Editor’s Note: As we’ve see many times, “The Church” in all its iterations, can get hung up on rules. Here’s an account of how the United Methodists are struggling with members and leaders who are not heterosexual.
By Fernando Alcántar
I read an interesting article about a former colleague from my days in the United Methodist Church. I met Cedrick when he was a district superintendent, and as the article mentions, he was about to become bishop – that is, before his “gayness” got in the way.
I worked with Cedrick when I served as director of leadership development for young people for the California-Pacific Conference of the United Methodist Church (Cal-Pac). I didn’t know he was gay at the time; I didn’t know I was gay either. I first reported to Grant Hagiya, who is now the Bishop for Cal-Pac. I tell the story in my book, To the Cross and Back.
The United Methodist Church has a manual, The Book of Discipline, which is a guide for every UMC congregation around the world about what to do and how and when to do it. It is treasured, cherished and revered. I used to call it, the “Methodist Book of Mormon.”

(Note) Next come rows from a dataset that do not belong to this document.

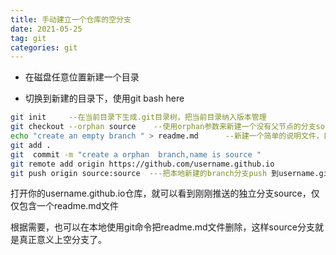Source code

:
 ```yaml
---
title: 手动建立一个仓库的空分支
date: 2021-05-25
tag: git 
categories: git
---
```




* 在磁盘任意位置新建一个目录

* 切换到新建的目录下，使用git bash here
```bash
git init     --在当前目录下生成.git目录树，把当前目录纳入版本管理
git checkout --orphan source    --使用orphan参数来新建一个没有父节点的分支source，并自动切换到source分支下
echo "create an empty branch " > readme.md      --新建一个简单的说明文件，目的是在当前的branch下完成commit，才能真正创建这个source分支
git add .
git  commit -m "create a orphan  branch,name is source "
git remote add origin https://github.com/username.github.io
git push origin source:source  ---把本地新建的branch分支push 到username.github.io仓库下,名字也是source.
```
 打开你的username.github.io仓库，就可以看到刚刚推送的独立分支source，仅仅包含一个readme.md文件

 根据需要，也可以在本地使用git命令把readme.md文件删除，这样source分支就是真正意义上空分支了。

  

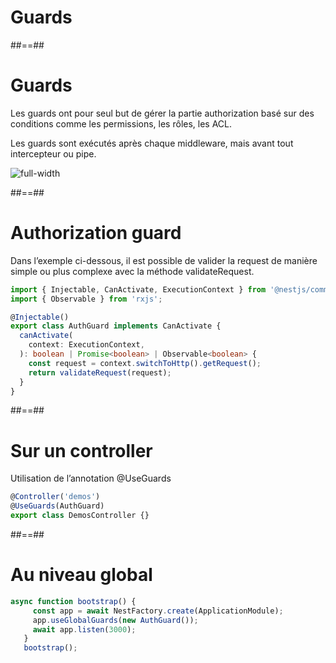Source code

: <!-- .slide: class="transition-orange sfeir-bg-white-4" -->

# Guards

##==##
# Guards
Les guards ont pour seul but de gérer la partie authorization basé sur des conditions comme les permissions, les rôles, les ACL.

Les guards sont exécutés après chaque middleware, mais avant tout intercepteur ou pipe.

![full-width](./assets/images/g5c833a2249_0_277.png)


##==##
<!-- .slide: class="with-code" -->

# Authorization guard

Dans l’exemple ci-dessous, il est possible de valider la request de manière simple ou plus complexe avec la méthode validateRequest.

```typescript
import { Injectable, CanActivate, ExecutionContext } from '@nestjs/common';
import { Observable } from 'rxjs';

@Injectable()
export class AuthGuard implements CanActivate {
  canActivate(
    context: ExecutionContext,
  ): boolean | Promise<boolean> | Observable<boolean> {
    const request = context.switchToHttp().getRequest();
    return validateRequest(request);
  }
}
```

##==##
<!-- .slide: class="with-code" -->

# Sur un controller
Utilisation de l’annotation @UseGuards

```typescript
@Controller('demos')
@UseGuards(AuthGuard)
export class DemosController {}
```

##==##
<!-- .slide: class="with-code" -->

# Au niveau global
```typescript
async function bootstrap() {
     const app = await NestFactory.create(ApplicationModule);
     app.useGlobalGuards(new AuthGuard());
     await app.listen(3000);
   }
   bootstrap();
```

In this context, the Book of Discipline says:
“While persons set apart by the Church for ordained ministry are subject to all the frailties of the human condition and the pressures of society, they are required to maintain the highest standards of holy living in the world. The practice of homosexuality is incompatible with Christian teaching. Therefore self-avowed practicing homosexuals are not to be certified as candidates, ordained as ministers, or appointed to serve in The United Methodist Church.”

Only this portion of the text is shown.